ASSIGNMENT: Output every entry exactly as written.

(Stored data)

::::::

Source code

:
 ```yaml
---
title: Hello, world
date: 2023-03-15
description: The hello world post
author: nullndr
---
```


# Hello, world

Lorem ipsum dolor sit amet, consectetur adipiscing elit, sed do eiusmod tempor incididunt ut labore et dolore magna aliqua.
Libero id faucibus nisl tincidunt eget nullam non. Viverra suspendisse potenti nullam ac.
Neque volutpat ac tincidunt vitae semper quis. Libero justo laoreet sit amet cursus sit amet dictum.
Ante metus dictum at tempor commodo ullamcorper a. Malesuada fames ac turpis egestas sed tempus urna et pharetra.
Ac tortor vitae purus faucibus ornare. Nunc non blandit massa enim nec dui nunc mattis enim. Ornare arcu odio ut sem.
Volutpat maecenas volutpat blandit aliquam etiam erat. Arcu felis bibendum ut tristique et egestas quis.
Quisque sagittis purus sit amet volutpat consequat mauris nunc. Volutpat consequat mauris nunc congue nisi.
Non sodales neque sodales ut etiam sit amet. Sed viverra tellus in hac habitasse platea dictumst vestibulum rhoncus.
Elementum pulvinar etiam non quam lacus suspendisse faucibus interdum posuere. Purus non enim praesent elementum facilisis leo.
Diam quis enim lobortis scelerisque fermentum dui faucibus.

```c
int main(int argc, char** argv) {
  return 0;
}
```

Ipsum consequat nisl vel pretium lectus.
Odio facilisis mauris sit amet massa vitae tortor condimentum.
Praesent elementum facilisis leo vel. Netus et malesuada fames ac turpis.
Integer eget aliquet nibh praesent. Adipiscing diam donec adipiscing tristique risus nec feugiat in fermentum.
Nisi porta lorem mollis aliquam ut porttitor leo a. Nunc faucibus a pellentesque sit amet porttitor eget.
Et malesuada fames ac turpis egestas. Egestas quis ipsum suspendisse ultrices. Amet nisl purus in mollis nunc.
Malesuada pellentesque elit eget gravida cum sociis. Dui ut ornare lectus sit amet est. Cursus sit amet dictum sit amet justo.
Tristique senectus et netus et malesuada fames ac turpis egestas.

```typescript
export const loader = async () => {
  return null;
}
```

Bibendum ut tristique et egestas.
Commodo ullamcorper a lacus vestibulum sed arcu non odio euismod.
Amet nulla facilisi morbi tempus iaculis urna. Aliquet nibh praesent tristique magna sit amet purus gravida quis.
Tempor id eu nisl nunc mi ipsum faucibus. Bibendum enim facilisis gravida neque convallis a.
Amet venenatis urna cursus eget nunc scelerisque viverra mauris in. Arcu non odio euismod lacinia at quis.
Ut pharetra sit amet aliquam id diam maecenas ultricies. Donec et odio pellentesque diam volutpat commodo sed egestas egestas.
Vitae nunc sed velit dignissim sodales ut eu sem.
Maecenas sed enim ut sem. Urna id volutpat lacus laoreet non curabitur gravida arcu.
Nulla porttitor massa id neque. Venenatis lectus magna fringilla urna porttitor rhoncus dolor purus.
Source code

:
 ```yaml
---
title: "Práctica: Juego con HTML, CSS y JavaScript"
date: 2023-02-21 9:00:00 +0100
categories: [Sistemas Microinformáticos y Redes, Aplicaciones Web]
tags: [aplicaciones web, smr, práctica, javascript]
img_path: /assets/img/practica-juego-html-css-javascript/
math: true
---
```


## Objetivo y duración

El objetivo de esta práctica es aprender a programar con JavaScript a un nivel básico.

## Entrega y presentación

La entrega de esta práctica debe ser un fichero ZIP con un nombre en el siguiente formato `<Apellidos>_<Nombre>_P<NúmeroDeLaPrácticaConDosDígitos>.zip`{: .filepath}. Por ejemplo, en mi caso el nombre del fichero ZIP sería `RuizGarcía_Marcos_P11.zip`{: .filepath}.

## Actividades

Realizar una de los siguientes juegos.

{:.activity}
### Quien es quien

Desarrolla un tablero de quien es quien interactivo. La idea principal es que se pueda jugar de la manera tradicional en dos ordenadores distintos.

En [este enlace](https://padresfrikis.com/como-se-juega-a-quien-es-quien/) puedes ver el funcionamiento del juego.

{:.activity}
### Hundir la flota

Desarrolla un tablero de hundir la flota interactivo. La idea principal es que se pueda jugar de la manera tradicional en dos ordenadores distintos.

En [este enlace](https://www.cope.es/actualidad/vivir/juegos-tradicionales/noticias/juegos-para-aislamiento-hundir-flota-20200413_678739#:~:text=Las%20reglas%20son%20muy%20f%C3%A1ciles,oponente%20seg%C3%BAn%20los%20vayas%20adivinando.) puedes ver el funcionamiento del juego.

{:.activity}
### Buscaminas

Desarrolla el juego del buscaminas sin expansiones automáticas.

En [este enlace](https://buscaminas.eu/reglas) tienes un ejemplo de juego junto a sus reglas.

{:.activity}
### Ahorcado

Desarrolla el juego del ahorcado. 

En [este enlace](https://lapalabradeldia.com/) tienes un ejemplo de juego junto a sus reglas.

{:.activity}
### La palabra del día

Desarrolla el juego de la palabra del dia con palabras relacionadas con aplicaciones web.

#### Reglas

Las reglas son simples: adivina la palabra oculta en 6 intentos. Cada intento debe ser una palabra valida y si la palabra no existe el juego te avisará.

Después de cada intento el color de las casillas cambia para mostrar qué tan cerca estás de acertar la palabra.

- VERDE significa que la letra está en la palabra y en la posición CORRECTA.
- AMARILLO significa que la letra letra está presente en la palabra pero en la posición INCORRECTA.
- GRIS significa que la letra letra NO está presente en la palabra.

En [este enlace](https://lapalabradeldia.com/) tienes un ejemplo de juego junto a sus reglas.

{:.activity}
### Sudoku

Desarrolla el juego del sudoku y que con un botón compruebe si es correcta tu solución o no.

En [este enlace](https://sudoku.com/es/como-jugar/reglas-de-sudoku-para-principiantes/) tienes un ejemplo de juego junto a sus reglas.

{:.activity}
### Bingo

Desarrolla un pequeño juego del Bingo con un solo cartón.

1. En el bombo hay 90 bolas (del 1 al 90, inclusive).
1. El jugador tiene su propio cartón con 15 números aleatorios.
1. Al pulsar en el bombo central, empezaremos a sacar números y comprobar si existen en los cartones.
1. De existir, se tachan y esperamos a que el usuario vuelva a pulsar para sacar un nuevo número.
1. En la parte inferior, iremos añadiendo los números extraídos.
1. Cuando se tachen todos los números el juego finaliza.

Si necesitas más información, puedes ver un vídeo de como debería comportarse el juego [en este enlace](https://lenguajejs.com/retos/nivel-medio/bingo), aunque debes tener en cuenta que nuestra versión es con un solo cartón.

::::::

EXPECTED OUTPUT:
Source code

:
 ```yaml
---
title: Hello, world
date: 2023-03-15
description: The hello world post
author: nullndr
---
```


# Hello, world

Lorem ipsum dolor sit amet, consectetur adipiscing elit, sed do eiusmod tempor incididunt ut labore et dolore magna aliqua.
Libero id faucibus nisl tincidunt eget nullam non. Viverra suspendisse potenti nullam ac.
Neque volutpat ac tincidunt vitae semper quis. Libero justo laoreet sit amet cursus sit amet dictum.
Ante metus dictum at tempor commodo ullamcorper a. Malesuada fames ac turpis egestas sed tempus urna et pharetra.
Ac tortor vitae purus faucibus ornare. Nunc non blandit massa enim nec dui nunc mattis enim. Ornare arcu odio ut sem.
Volutpat maecenas volutpat blandit aliquam etiam erat. Arcu felis bibendum ut tristique et egestas quis.
Quisque sagittis purus sit amet volutpat consequat mauris nunc. Volutpat consequat mauris nunc congue nisi.
Non sodales neque sodales ut etiam sit amet. Sed viverra tellus in hac habitasse platea dictumst vestibulum rhoncus.
Elementum pulvinar etiam non quam lacus suspendisse faucibus interdum posuere. Purus non enim praesent elementum facilisis leo.
Diam quis enim lobortis scelerisque fermentum dui faucibus.

```c
int main(int argc, char** argv) {
  return 0;
}
```

Ipsum consequat nisl vel pretium lectus.
Odio facilisis mauris sit amet massa vitae tortor condimentum.
Praesent elementum facilisis leo vel. Netus et malesuada fames ac turpis.
Integer eget aliquet nibh praesent. Adipiscing diam donec adipiscing tristique risus nec feugiat in fermentum.
Nisi porta lorem mollis aliquam ut porttitor leo a. Nunc faucibus a pellentesque sit amet porttitor eget.
Et malesuada fames ac turpis egestas. Egestas quis ipsum suspendisse ultrices. Amet nisl purus in mollis nunc.
Malesuada pellentesque elit eget gravida cum sociis. Dui ut ornare lectus sit amet est. Cursus sit amet dictum sit amet justo.
Tristique senectus et netus et malesuada fames ac turpis egestas.

```typescript
export const loader = async () => {
  return null;
}
```

Bibendum ut tristique et egestas.
Commodo ullamcorper a lacus vestibulum sed arcu non odio euismod.
Amet nulla facilisi morbi tempus iaculis urna. Aliquet nibh praesent tristique magna sit amet purus gravida quis.
Tempor id eu nisl nunc mi ipsum faucibus. Bibendum enim facilisis gravida neque convallis a.
Amet venenatis urna cursus eget nunc scelerisque viverra mauris in. Arcu non odio euismod lacinia at quis.
Ut pharetra sit amet aliquam id diam maecenas ultricies. Donec et odio pellentesque diam volutpat commodo sed egestas egestas.
Vitae nunc sed velit dignissim sodales ut eu sem.
Maecenas sed enim ut sem. Urna id volutpat lacus laoreet non curabitur gravida arcu.
Nulla porttitor massa id neque. Venenatis lectus magna fringilla urna porttitor rhoncus dolor purus.
Source code

:
 ```yaml
---
title: "Práctica: Juego con HTML, CSS y JavaScript"
date: 2023-02-21 9:00:00 +0100
categories: [Sistemas Microinformáticos y Redes, Aplicaciones Web]
tags: [aplicaciones web, smr, práctica, javascript]
img_path: /assets/img/practica-juego-html-css-javascript/
math: true
---
```


## Objetivo y duración

El objetivo de esta práctica es aprender a programar con JavaScript a un nivel básico.

## Entrega y presentación

La entrega de esta práctica debe ser un fichero ZIP con un nombre en el siguiente formato `<Apellidos>_<Nombre>_P<NúmeroDeLaPrácticaConDosDígitos>.zip`{: .filepath}. Por ejemplo, en mi caso el nombre del fichero ZIP sería `RuizGarcía_Marcos_P11.zip`{: .filepath}.

## Actividades

Realizar una de los siguientes juegos.

{:.activity}
### Quien es quien

Desarrolla un tablero de quien es quien interactivo. La idea principal es que se pueda jugar de la manera tradicional en dos ordenadores distintos.

En [este enlace](https://padresfrikis.com/como-se-juega-a-quien-es-quien/) puedes ver el funcionamiento del juego.

{:.activity}
### Hundir la flota

Desarrolla un tablero de hundir la flota interactivo. La idea principal es que se pueda jugar de la manera tradicional en dos ordenadores distintos.

En [este enlace](https://www.cope.es/actualidad/vivir/juegos-tradicionales/noticias/juegos-para-aislamiento-hundir-flota-20200413_678739#:~:text=Las%20reglas%20son%20muy%20f%C3%A1ciles,oponente%20seg%C3%BAn%20los%20vayas%20adivinando.) puedes ver el funcionamiento del juego.

{:.activity}
### Buscaminas

Desarrolla el juego del buscaminas sin expansiones automáticas.

En [este enlace](https://buscaminas.eu/reglas) tienes un ejemplo de juego junto a sus reglas.

{:.activity}
### Ahorcado

Desarrolla el juego del ahorcado. 

En [este enlace](https://lapalabradeldia.com/) tienes un ejemplo de juego junto a sus reglas.

{:.activity}
### La palabra del día

Desarrolla el juego de la palabra del dia con palabras relacionadas con aplicaciones web.

#### Reglas

Las reglas son simples: adivina la palabra oculta en 6 intentos. Cada intento debe ser una palabra valida y si la palabra no existe el juego te avisará.

Después de cada intento el color de las casillas cambia para mostrar qué tan cerca estás de acertar la palabra.

- VERDE significa que la letra está en la palabra y en la posición CORRECTA.
- AMARILLO significa que la letra letra está presente en la palabra pero en la posición INCORRECTA.
- GRIS significa que la letra letra NO está presente en la palabra.

En [este enlace](https://lapalabradeldia.com/) tienes un ejemplo de juego junto a sus reglas.

{:.activity}
### Sudoku

Desarrolla el juego del sudoku y que con un botón compruebe si es correcta tu solución o no.

En [este enlace](https://sudoku.com/es/como-jugar/reglas-de-sudoku-para-principiantes/) tienes un ejemplo de juego junto a sus reglas.

{:.activity}
### Bingo

Desarrolla un pequeño juego del Bingo con un solo cartón.

1. En el bombo hay 90 bolas (del 1 al 90, inclusive).
1. El jugador tiene su propio cartón con 15 números aleatorios.
1. Al pulsar en el bombo central, empezaremos a sacar números y comprobar si existen en los cartones.
1. De existir, se tachan y esperamos a que el usuario vuelva a pulsar para sacar un nuevo número.
1. En la parte inferior, iremos añadiendo los números extraídos.
1. Cuando se tachen todos los números el juego finaliza.

Si necesitas más información, puedes ver un vídeo de como debería comportarse el juego [en este enlace](https://lenguajejs.com/retos/nivel-medio/bingo), aunque debes tener en cuenta que nuestra versión es con un solo cartón.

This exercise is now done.